(Information shown):
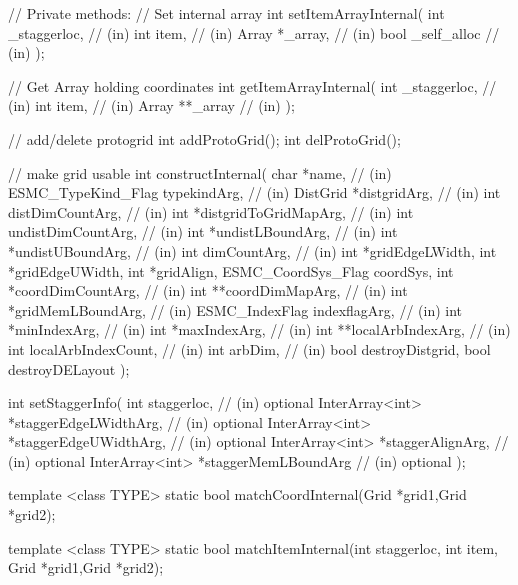 {{ 
   // Private methods:
   // Set internal array
   int setItemArrayInternal(
             int _staggerloc, // (in)
             int item,       // (in)
             Array *_array,   // (in)
             bool _self_alloc // (in)
             );
 
   // Get Array holding coordinates
  int getItemArrayInternal(
             int _staggerloc, // (in)
             int item,       // (in)
             Array **_array   // (in)
             );
 
 
   // add/delete protogrid  
   int addProtoGrid();
   int delProtoGrid();
 
   // make grid usable
   int constructInternal(
        char *name,                            // (in)
        ESMC_TypeKind_Flag typekindArg,              // (in)
        DistGrid *distgridArg,                  // (in)
        int distDimCountArg,                        // (in)
        int *distgridToGridMapArg,                         // (in)
        int undistDimCountArg,                      // (in)
        int *undistLBoundArg,                        // (in)
        int *undistUBoundArg,                        // (in)
        int dimCountArg,                            // (in)
        int *gridEdgeLWidth,
        int *gridEdgeUWidth,
        int *gridAlign,
        ESMC_CoordSys_Flag coordSys, 
        int *coordDimCountArg,                     // (in)
        int **coordDimMapArg,                   // (in)
        int *gridMemLBoundArg,                      // (in)
        ESMC_IndexFlag indexflagArg,             // (in)
        int *minIndexArg,                       // (in)
        int *maxIndexArg,                       // (in)
        int **localArbIndexArg,                       // (in)
        int localArbIndexCount,                       // (in)
        int arbDim,                           // (in)
        bool destroyDistgrid,
        bool destroyDELayout
        );
 
 
   int setStaggerInfo(
              int staggerloc,             // (in) optional
              InterArray<int> *staggerEdgeLWidthArg, // (in) optional
              InterArray<int> *staggerEdgeUWidthArg, // (in) optional
              InterArray<int> *staggerAlignArg,   // (in) optional 
              InterArray<int> *staggerMemLBoundArg   // (in) optional 
              );
 
 template <class TYPE>
   static bool matchCoordInternal(Grid *grid1,Grid *grid2);
 
 template <class TYPE>
   static bool matchItemInternal(int staggerloc, int item, Grid *grid1,Grid *grid2);
 
}}

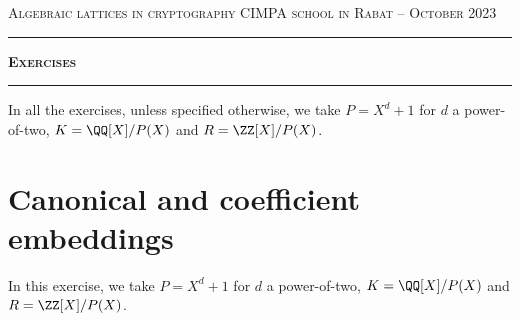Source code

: \documentclass[11pt]{exam}
\theoremstyle{definition}
\begin{document}
{\noindent
   \textsc{Algebraic lattices in cryptography}
   \hfill {\textsc{CIMPA school in Rabat -- October 2023}}\\
  }
  \hrule
  \begin{center}
    {\Large\textbf{
   \textsc{Exercises}
    } } 
  \end{center}
  \hrule \vspace{5mm}

\thispagestyle{empty}

\vspace{0.2cm}


In all the exercises, unless specified otherwise, we take $P = X^d+1$ for $d$ a power-of-two, $K = \QQ[X]/P(X)$ and $R = \ZZ[X]/P(X)$.

\section{Canonical and coefficient embeddings}
In this exercise, we take $P = X^d+1$ for $d$ a power-of-two, $K = \QQ[X]/P(X)$ and $R = \ZZ[X]/P(X)$.
\end{document}

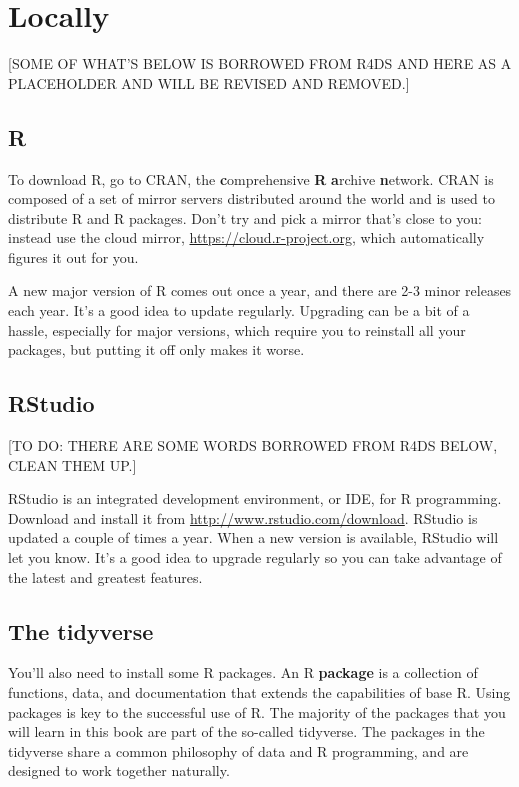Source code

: \documentclass[]{book}
\theoremstyle{definition}
\theoremstyle{definition}
\theoremstyle{definition}
\theoremstyle{remark}
\begin{document}
\section{Locally}\label{locally}

{[}SOME OF WHAT'S BELOW IS BORROWED FROM R4DS AND HERE AS A PLACEHOLDER
AND WILL BE REVISED AND REMOVED.{]}

\subsection{R}\label{r}

To download R, go to CRAN, the \textbf{c}omprehensive \textbf{R}
\textbf{a}rchive \textbf{n}etwork. CRAN is composed of a set of mirror
servers distributed around the world and is used to distribute R and R
packages. Don't try and pick a mirror that's close to you: instead use
the cloud mirror, \url{https://cloud.r-project.org}, which automatically
figures it out for you.

A new major version of R comes out once a year, and there are 2-3 minor
releases each year. It's a good idea to update regularly. Upgrading can
be a bit of a hassle, especially for major versions, which require you
to reinstall all your packages, but putting it off only makes it worse.

\subsection{RStudio}\label{rstudio}

{[}TO DO: THERE ARE SOME WORDS BORROWED FROM R4DS BELOW, CLEAN THEM
UP.{]}

RStudio is an integrated development environment, or IDE, for R
programming. Download and install it from
\url{http://www.rstudio.com/download}. RStudio is updated a couple of
times a year. When a new version is available, RStudio will let you
know. It's a good idea to upgrade regularly so you can take advantage of
the latest and greatest features.

\subsection{The tidyverse}\label{the-tidyverse}

You'll also need to install some R packages. An R \textbf{package} is a
collection of functions, data, and documentation that extends the
capabilities of base R. Using packages is key to the successful use of
R. The majority of the packages that you will learn in this book are
part of the so-called tidyverse. The packages in the tidyverse share a
common philosophy of data and R programming, and are designed to work
together naturally.
\end{document}
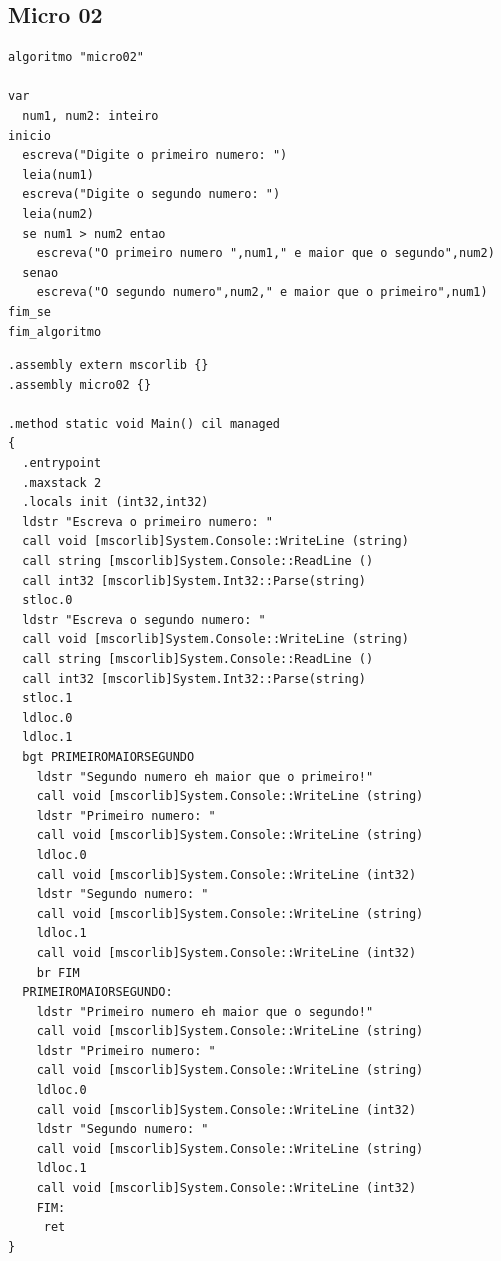 \documentclass[hidelinks,12pt]{article}
\begin{document}
\subsection{Micro 02}


\begin{lstlisting}[caption=Ler dois inteiros e decide qual é maior(Portugol)]
algoritmo "micro02"

var
  num1, num2: inteiro
inicio
  escreva("Digite o primeiro numero: ")
  leia(num1)
  escreva("Digite o segundo numero: ")
  leia(num2)
  se num1 > num2 entao
    escreva("O primeiro numero ",num1," e maior que o segundo",num2)
  senao
    escreva("O segundo numero",num2," e maior que o primeiro",num1)
fim_se
fim_algoritmo
\end{lstlisting}

\begin{lstlisting}[caption=Ler dois inteiros e decide qual é maior(CIL)]
.assembly extern mscorlib {}
.assembly micro02 {}

.method static void Main() cil managed
{
  .entrypoint
  .maxstack 2
  .locals init (int32,int32)
  ldstr "Escreva o primeiro numero: "
  call void [mscorlib]System.Console::WriteLine (string)
  call string [mscorlib]System.Console::ReadLine ()
  call int32 [mscorlib]System.Int32::Parse(string)
  stloc.0
  ldstr "Escreva o segundo numero: " 
  call void [mscorlib]System.Console::WriteLine (string)
  call string [mscorlib]System.Console::ReadLine ()
  call int32 [mscorlib]System.Int32::Parse(string)
  stloc.1
  ldloc.0
  ldloc.1
  bgt PRIMEIROMAIORSEGUNDO
    ldstr "Segundo numero eh maior que o primeiro!"
    call void [mscorlib]System.Console::WriteLine (string)
    ldstr "Primeiro numero: "
    call void [mscorlib]System.Console::WriteLine (string)
    ldloc.0
    call void [mscorlib]System.Console::WriteLine (int32)
    ldstr "Segundo numero: "
    call void [mscorlib]System.Console::WriteLine (string)
    ldloc.1
    call void [mscorlib]System.Console::WriteLine (int32)
    br FIM
  PRIMEIROMAIORSEGUNDO:
    ldstr "Primeiro numero eh maior que o segundo!"
    call void [mscorlib]System.Console::WriteLine (string)
    ldstr "Primeiro numero: "
    call void [mscorlib]System.Console::WriteLine (string)
    ldloc.0
    call void [mscorlib]System.Console::WriteLine (int32)
    ldstr "Segundo numero: "
    call void [mscorlib]System.Console::WriteLine (string)
    ldloc.1
    call void [mscorlib]System.Console::WriteLine (int32)
    FIM:
     ret
}
\end{lstlisting}
\end{document}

(Description of the task): Where a line in the records above contains "mirror", include it in the count, and give only that number.

(Response to the task): 3